People with a ludic style view love as a game that they are playing to win. Often this can be a
multiplayer game! Ludic individuals are comfortable with deception and manipulation in their
relationships. They tend to be low on commitment and are often emotionally distant.
Because ludic individuals are more focused on the short term, they tend to place greater importance on
the physical characteristics of their mate than do the other love styles. They are also more likely to
engage in sexual hookups.
Ludus is about enjoying the moment. It is playful love. It can be confused for eros which is often the
case of unrequited love, but it is strictly platonic like philia. Ludus is casual, fun, and can be long lasting
like in the case of close friendships. It is a shared experience without the pressure of eros or the physical
urges that accompany it. Ludus requires time to grow and mature, it is a following on of philia beyond
the initial friendship stage.
Pragma
(logical love)

Practicality rules for this type. Logic is used to determine compatibility and future prospects. This doesn’t mean that
these individuals use an emotionless, Spock-like approach to their relationships, rather they a place a 
high importance on whether a potential mate will be suited to meeting their needs.
These needs might be social or financial. Pragmatists might wonder if their prospective partner would be accepted by
family and friends, or whether they’re good with money. The might also evaluate their emotional assets; for example,
does a would-be partner have the skills to be calm in times of stress?
So basivcally, logical often refers to predictability, stability and calculated risk.
Being logical is to love someone who is caring, kind, approved by friends and family, and who loves you more than
you do.
So if you are under in this type of love, it means finding someone with a stable job, decent background, whereby you
could easily project a future with him 10, 20 years down the road. Someone you know with a stable career and income
progression, someone to discuss with the type of car and house you guys can afford and want to have in the future, your
future kids and so on.
Mania
(possessive/ excited love)

This refers to an obsessive love style. These individuals tend to be emotionally dependent and to need
fairly constant reassurance in a relationship. Someone with this love style is likely to experience peaks
of joy and troughs of sorrow, depending on the extent to which their partner can accommodate their
needs.
Because of the possessiveness associated with this style, jealousy can be an issue for these individuals.
Honestly, in my own opinion I dont even know if I should consider this as love, or as a style of love.

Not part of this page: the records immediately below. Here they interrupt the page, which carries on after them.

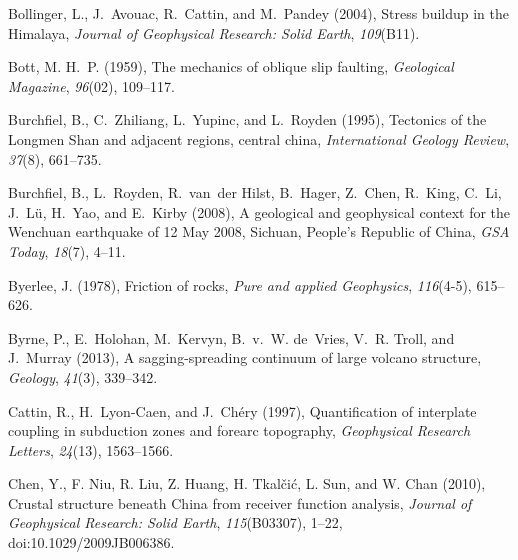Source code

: \documentclass[twocolumn,jgrga]{AGUTeX}
\begin{document}
\begin{article}
{{{\begin{thebibliography}{89}
Bollinger, L., J.~Avouac, R.~Cattin, and M.~Pandey (2004), Stress buildup in
  the {H}imalaya, \textit{Journal of Geophysical Research: Solid Earth},
  \textit{109}(B11).

Bott, M. H.~P. (1959), The mechanics of oblique slip faulting,
  \textit{Geological Magazine}, \textit{96}(02), 109--117.

Burchfiel, B., C.~Zhiliang, L.~Yupinc, and L.~Royden (1995), Tectonics of the
  {L}ongmen {S}han and adjacent regions, central {}china, \textit{International
  Geology Review}, \textit{37}(8), 661--735.

Burchfiel, B., L.~Royden, R.~van~der Hilst, B.~Hager, Z.~Chen, R.~King, C.~Li,
  J.~L{\"u}, H.~Yao, and E.~Kirby (2008), A geological and geophysical context
  for the {W}enchuan earthquake of 12 {M}ay 2008, {S}ichuan, {P}eople's
  {R}epublic of {C}hina, \textit{GSA Today}, \textit{18}(7), 4--11.

Byerlee, J. (1978), Friction of rocks, \textit{Pure and applied Geophysics},
  \textit{116}(4-5), 615--626.

Byrne, P., E.~Holohan, M.~Kervyn, B.~v.~W. de~Vries, V.~R. Troll, and J.~Murray
  (2013), A sagging-spreading continuum of large volcano structure,
  \textit{Geology}, \textit{41}(3), 339--342.

Cattin, R., H.~Lyon-Caen, and J.~Ch{\'e}ry (1997), Quantification of interplate
  coupling in subduction zones and forearc topography, \textit{Geophysical
  Research Letters}, \textit{24}(13), 1563--1566.

Chen, Y., F. Niu, R. Liu, Z. Huang, H. Tkal{\v{c}}i{\'c}, L. Sun, and
  W. Chan (2010), Crustal structure beneath {C}hina from receiver function
  analysis, \textit{Journal of Geophysical Research: Solid Earth}, 
  \textit{115}(B03307), 1--22, doi:10.1029/2009JB006386.


\end{thebibliography}}}}
\end{article}
\end{document}
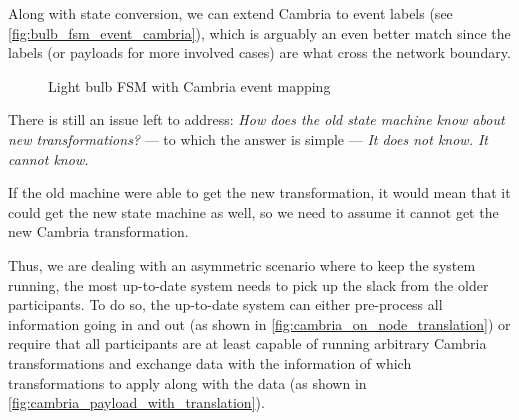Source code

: \documentclass[a4paper]{article}
\begin{document}
Along with state conversion, we can extend Cambria to event labels (see \autoref{fig:bulb_fsm_event_cambria}),
which is arguably an even better match since the labels (or payloads for more involved cases)
are what cross the network boundary.

\begin{figure}[ht]
    \centering
    \caption{Light bulb FSM with Cambria event mapping}
    \label{fig:bulb_fsm_event_cambria}
\end{figure}

There is still an issue left to address: \emph{How does the old state machine know about new transformations?}
— to which the answer is simple — \emph{It does not know. It cannot know.}

If the old machine were able to get the new transformation,
it would mean that it could get the new state machine as well,
so we need to assume it cannot get the new Cambria transformation.

Thus, we are dealing with an asymmetric scenario where to keep the system running,
the most up-to-date system needs to pick up the slack from the older participants.
To do so, the up-to-date system can either pre-process all information going in and out
(as shown in \autoref{fig:cambria_on_node_translation}) or require that all participants are
at least capable of running arbitrary Cambria transformations and exchange data with
the information of which transformations to apply along with the data
(as shown in \autoref{fig:cambria_payload_with_translation}).
\end{document}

Because first, love and possession are two different things. And Im also not sure if being possessive is a
way of showing love to your partner because we all know that in love there’s trust, in love there’s
willingness to share, there’s comfort and space for each individual that makes up the couple. And in
possessiveness, there’s jealousy, there’s selfishness and distrust on behalf of the possessive and there’s
no freedom for the other party. It’s a relationship that leads to total destruction.
Agape
(selfless love)
Agapic individuals are giving and caring, and are centred on their partner’s needs. This is largely a
selfless and unconditional love. An agapic partner will love you just as you are. But they will also
be particularly appreciative of acts of care and kindness that they receive back from their partner.
Perhaps because these individuals are so accepting, they tend to have very high levels of
relationship satisfaction.
If I were to choose between the six styles of love, I think this is my favorite because this type of
love is also considered as the universal love. It doesn’t just revolve around your family, your circle
of friends, to people you know because this type of love is for everybody such as the love for
strangers, love for nature, love for God. Everything.